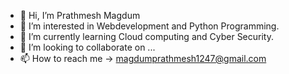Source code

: - 👋 Hi, I’m Prathmesh Magdum
- 👀 I’m interested in Webdevelopment and Python Programming.
- 🌱 I’m currently learning Cloud computing and Cyber Security.
- 💞️ I’m looking to collaborate on ...
- 📫 How to reach me -> magdumprathmesh1247@gmail.com

<!---
IRONHrt16/IRONHrt16 is a ✨ special ✨ repository because its `README.md` (this file) appears on your GitHub profile.
You can click the Preview link to take a look at your changes.
--->

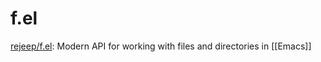 # f.el


[rejeep/f.el](https://github.com/rejeep/f.el): Modern API for working with files and directories in [[Emacs]]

* * * * *

What is expected |
For each line above that includes the word "your", make a copy of that line.

Result |
IRONHrt16/IRONHrt16 is a ✨ special ✨ repository because its `README.md` (this file) appears on your GitHub profile.
You can click the Preview link to take a look at your changes.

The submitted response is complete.